_Your assignment_
Write out the entries below exactly, from the first line to the one with "Lorsqu'il s'adressait au", both ends included.

--- Dataset excerpts Enclosed Below ---

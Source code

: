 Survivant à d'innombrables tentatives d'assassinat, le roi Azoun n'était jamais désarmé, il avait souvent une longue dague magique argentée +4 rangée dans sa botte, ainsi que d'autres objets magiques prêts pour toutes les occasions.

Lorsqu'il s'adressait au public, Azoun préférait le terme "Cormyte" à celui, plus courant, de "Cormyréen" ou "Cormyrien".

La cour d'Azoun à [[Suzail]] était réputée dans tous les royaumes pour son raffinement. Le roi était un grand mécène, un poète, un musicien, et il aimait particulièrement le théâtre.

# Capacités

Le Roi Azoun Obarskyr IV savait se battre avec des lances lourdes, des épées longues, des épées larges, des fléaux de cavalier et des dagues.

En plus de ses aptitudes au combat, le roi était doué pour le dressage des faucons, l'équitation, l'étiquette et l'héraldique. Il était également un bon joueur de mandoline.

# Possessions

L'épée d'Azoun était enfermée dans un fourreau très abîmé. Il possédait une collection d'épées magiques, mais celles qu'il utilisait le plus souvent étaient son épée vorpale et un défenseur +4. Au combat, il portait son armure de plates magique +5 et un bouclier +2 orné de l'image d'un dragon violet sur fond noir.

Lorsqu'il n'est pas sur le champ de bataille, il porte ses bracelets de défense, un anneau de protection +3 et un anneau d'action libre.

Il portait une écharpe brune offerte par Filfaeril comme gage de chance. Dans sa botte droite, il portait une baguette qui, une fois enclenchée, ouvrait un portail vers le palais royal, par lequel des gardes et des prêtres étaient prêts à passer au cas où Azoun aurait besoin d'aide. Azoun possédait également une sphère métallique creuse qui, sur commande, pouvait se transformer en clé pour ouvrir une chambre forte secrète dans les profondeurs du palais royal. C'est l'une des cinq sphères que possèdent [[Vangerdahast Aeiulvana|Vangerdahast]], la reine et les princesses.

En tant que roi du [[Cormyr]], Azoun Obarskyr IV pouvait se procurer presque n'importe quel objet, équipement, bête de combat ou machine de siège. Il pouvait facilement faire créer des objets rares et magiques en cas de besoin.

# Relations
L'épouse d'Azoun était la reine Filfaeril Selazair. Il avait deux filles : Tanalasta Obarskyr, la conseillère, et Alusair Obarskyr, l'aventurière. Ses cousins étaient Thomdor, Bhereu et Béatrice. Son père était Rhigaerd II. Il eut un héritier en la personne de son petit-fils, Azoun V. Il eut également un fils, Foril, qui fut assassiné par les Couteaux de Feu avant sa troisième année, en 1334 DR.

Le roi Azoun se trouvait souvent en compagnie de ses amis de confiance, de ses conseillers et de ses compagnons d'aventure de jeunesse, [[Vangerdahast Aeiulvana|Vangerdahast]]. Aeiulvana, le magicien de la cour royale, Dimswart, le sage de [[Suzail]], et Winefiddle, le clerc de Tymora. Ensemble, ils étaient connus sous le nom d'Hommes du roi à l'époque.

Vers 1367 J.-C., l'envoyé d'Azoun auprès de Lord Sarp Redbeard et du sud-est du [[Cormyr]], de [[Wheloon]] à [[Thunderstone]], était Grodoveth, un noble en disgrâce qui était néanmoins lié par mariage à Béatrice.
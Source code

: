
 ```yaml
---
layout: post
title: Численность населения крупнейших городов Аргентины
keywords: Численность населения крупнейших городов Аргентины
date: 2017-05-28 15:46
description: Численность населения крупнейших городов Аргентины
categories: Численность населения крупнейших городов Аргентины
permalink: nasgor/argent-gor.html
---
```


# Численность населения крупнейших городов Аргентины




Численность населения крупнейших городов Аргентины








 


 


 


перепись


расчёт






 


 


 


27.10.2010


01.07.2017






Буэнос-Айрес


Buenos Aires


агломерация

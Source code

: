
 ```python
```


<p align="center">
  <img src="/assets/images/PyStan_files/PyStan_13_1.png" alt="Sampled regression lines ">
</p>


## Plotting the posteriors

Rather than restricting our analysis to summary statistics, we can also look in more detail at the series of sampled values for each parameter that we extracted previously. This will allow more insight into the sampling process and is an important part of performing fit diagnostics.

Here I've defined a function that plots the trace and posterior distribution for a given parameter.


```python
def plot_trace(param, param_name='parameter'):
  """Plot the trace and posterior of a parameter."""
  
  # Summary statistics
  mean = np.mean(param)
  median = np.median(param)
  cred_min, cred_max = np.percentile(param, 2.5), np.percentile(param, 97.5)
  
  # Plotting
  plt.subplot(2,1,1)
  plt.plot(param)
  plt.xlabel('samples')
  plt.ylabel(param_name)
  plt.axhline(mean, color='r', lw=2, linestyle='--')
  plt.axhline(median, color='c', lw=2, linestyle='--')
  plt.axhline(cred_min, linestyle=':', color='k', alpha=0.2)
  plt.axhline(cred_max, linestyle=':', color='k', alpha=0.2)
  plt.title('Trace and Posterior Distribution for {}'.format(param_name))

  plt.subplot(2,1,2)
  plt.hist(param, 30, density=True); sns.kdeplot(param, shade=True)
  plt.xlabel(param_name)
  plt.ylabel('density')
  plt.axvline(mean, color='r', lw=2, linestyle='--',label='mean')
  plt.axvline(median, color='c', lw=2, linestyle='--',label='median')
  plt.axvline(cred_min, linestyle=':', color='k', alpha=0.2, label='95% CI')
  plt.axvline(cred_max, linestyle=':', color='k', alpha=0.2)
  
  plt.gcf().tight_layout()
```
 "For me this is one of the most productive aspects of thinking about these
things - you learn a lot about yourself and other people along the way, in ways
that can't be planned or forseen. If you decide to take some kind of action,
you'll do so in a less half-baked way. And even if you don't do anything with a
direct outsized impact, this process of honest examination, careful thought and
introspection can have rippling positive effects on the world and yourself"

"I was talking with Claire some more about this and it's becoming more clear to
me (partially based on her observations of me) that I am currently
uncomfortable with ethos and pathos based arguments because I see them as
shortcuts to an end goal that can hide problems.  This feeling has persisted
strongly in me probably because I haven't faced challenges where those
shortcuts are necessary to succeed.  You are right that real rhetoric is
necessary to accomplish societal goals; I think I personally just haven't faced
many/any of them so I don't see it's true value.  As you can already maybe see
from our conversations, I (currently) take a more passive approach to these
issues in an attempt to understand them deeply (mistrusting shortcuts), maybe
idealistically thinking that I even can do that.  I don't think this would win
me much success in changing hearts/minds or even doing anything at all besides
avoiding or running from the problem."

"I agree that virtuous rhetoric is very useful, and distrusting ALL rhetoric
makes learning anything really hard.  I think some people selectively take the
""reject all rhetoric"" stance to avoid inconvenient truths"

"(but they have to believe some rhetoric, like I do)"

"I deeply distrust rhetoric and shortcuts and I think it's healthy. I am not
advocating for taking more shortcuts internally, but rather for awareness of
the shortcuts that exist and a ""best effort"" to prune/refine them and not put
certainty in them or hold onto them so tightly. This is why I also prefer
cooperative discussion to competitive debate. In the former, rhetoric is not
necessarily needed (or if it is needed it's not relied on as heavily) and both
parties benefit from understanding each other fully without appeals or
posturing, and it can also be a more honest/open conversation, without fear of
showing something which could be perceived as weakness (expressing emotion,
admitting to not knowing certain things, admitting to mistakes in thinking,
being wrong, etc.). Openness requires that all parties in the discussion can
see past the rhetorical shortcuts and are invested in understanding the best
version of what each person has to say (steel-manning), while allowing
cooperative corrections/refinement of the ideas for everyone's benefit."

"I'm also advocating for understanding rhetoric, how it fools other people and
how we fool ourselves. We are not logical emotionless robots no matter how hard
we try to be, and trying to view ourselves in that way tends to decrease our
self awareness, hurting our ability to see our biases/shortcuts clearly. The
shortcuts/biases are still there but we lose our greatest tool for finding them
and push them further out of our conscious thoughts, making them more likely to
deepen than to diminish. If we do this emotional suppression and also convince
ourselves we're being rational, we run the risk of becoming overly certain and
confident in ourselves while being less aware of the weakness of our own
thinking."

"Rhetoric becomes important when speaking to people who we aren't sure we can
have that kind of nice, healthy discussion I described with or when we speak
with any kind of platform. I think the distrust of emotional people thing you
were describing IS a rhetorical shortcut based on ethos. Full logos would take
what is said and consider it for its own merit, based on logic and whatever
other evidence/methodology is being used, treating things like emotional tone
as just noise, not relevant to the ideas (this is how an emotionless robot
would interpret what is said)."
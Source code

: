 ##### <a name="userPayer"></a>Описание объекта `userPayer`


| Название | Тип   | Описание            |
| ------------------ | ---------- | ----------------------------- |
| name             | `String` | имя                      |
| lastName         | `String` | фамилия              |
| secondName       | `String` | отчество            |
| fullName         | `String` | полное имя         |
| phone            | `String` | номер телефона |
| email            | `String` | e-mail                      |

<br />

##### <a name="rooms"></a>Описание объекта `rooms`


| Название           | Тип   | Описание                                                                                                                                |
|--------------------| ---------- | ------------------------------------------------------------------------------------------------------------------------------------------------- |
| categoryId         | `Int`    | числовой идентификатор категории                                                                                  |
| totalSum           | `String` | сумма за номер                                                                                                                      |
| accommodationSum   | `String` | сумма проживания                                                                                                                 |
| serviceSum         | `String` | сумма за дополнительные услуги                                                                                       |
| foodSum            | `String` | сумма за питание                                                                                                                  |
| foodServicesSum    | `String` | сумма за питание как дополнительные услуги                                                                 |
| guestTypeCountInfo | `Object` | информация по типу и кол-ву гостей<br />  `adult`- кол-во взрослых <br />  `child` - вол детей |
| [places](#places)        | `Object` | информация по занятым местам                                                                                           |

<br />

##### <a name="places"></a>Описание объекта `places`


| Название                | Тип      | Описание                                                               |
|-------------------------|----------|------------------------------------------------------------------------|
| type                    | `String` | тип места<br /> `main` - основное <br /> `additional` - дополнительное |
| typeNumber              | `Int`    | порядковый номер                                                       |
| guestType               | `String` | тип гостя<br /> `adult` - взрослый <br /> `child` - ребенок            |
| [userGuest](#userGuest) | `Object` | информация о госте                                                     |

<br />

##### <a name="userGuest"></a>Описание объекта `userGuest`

--- End of Enclosed Dataset excerpts ---

_Answer_
Source code

: Survivant à d'innombrables tentatives d'assassinat, le roi Azoun n'était jamais désarmé, il avait souvent une longue dague magique argentée +4 rangée dans sa botte, ainsi que d'autres objets magiques prêts pour toutes les occasions.

Lorsqu'il s'adressait au public, Azoun préférait le terme "Cormyte" à celui, plus courant, de "Cormyréen" ou "Cormyrien".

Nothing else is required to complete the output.